我凝望着车站上的火光渐渐离我们远去,消失在密林中。“我,一个孤独的游子,究竟归属于什么样的地方?”我想道,“如今我们跟这片人烟稀少的森林还有什么共同之处?这荒凉的森林是辽阔的、无垠的,难道我能理解它的各种忧伤,难道我能有助于它?然而这个地方是美丽的,蕴藏着多少财富!周遭密密层层的树木是那样挺拔雄伟,它们正静静地站在那里打盹。夜深了,这是个温暖的一月之夜,空气中弥漫着娇嫩的新雪和绿油油的针叶的温馨、纯洁的气息!这遥远的地方多么惊心动魄呀!”

我望着前方,望着这条新路,只见阴郁的森林对这条路的敌意正在与时俱增。

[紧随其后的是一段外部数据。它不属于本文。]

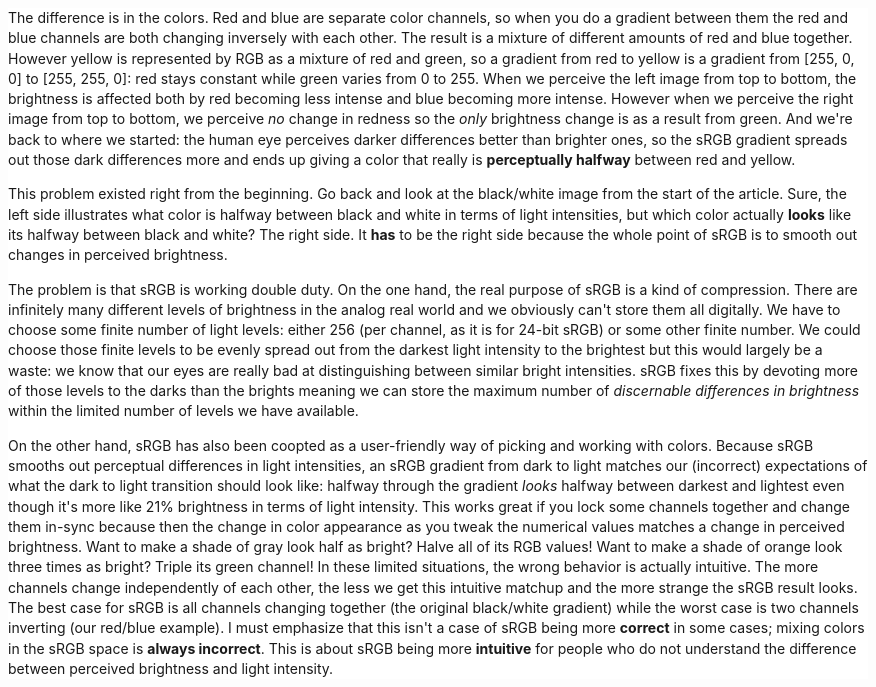 The difference is in the colors. Red and blue are separate color channels, so
when you do a gradient between them the red and blue channels are both changing
inversely with each other. The result is a mixture of different amounts of red
and blue together. However yellow is represented by RGB as a mixture of red and
green, so a gradient from red to yellow is a gradient from [255, 0, 0] to [255,
255, 0]: red stays constant while green varies from 0 to 255. When we perceive
the left image from top to bottom, the brightness is affected both by red
becoming less intense and blue becoming more intense. However when we perceive
the right image from top to bottom, we perceive _no_ change in redness so the
_only_ brightness change is as a result from green. And we're back to where we
started: the human eye perceives darker differences better than brighter ones,
so the sRGB gradient spreads out those dark differences more and ends up giving
a color that really is **perceptually halfway** between red and yellow.

This problem existed right from the beginning. Go back and look at the
black/white image from the start of the article. Sure, the left side illustrates
what color is halfway between black and white in terms of light intensities, but
which color actually **looks** like its halfway between black and white? The
right side. It **has** to be the right side because the whole point of sRGB is
to smooth out changes in perceived brightness.

The problem is that sRGB is working double duty. On the one hand, the real
purpose of sRGB is a kind of compression. There are infinitely many different
levels of brightness in the analog real world and we obviously can't store them
all digitally. We have to choose some finite number of light levels: either 256
(per channel, as it is for 24-bit sRGB) or some other finite number. We could
choose those finite levels to be evenly spread out from the darkest light
intensity to the brightest but this would largely be a waste: we know that our
eyes are really bad at distinguishing between similar bright intensities. sRGB
fixes this by devoting more of those levels to the darks than the brights
meaning we can store the maximum number of _discernable differences in
brightness_ within the limited number of levels we have available.

On the other hand, sRGB has also been coopted as a user-friendly way of picking
and working with colors. Because sRGB smooths out perceptual differences in
light intensities, an sRGB gradient from dark to light matches our (incorrect)
expectations of what the dark to light transition should look like: halfway
through the gradient _looks_ halfway between darkest and lightest even though
it's more like 21% brightness in terms of light intensity. This works great if
you lock some channels together and change them in-sync because then the change
in color appearance as you tweak the numerical values matches a change in
perceived brightness. Want to make a shade of gray look half as bright? Halve
all of its RGB values! Want to make a shade of orange look three times as
bright? Triple its green channel! In these limited situations, the wrong
behavior is actually intuitive. The more channels change independently of each
other, the less we get this intuitive matchup and the more strange the sRGB
result looks. The best case for sRGB is all channels changing together (the
original black/white gradient) while the worst case is two channels inverting
(our red/blue example). I must emphasize that this isn't a case of sRGB being
more **correct** in some cases; mixing colors in the sRGB space is **always
incorrect**. This is about sRGB being more **intuitive** for people who do not
understand the difference between perceived brightness and light intensity.


[im]: https://www.imagemagick.org
[1]: http://www.ericbrasseur.org/gamma.html
[2]: https://www.youtube.com/watch?v=LKnqECcg6Gw
[3]: http://blog.johnnovak.net/2016/09/21/what-every-coder-should-know-about-gamma/
[4]: http://www.imagemagick.org/Usage/resize/#resize_colorspace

机车的车灯照亮了前方,路的两旁林立着黑压压的树木,使得这条路像是无尽的隧道。参天的古松在前方封住了路口,看来不肯放列车通过。然而列车是不会甘休的:它用深沉的、时断时续的喘息声打着均匀的节拍,犹如一条巨龙似的爬上坡去,而远处巨龙的头则在喷出红彤彤的火焰。火焰在机车车轮下边的铁轨上亮晃晃地颤动着,同时用闪烁的光凶相毕露地照亮着那条夹在松树间的阴郁的林荫道,松树全都默默不语,一动也不动。黑暗封锁住了林荫道,可列车却顽固地顺着它向前驰去。于是一道长长的乳白色的烟云,像彗星的尾巴,在林荫道的上空漂浮。烟中满是一粒粒的火星,而烟云的底端则被火焰的反光染成了血红色。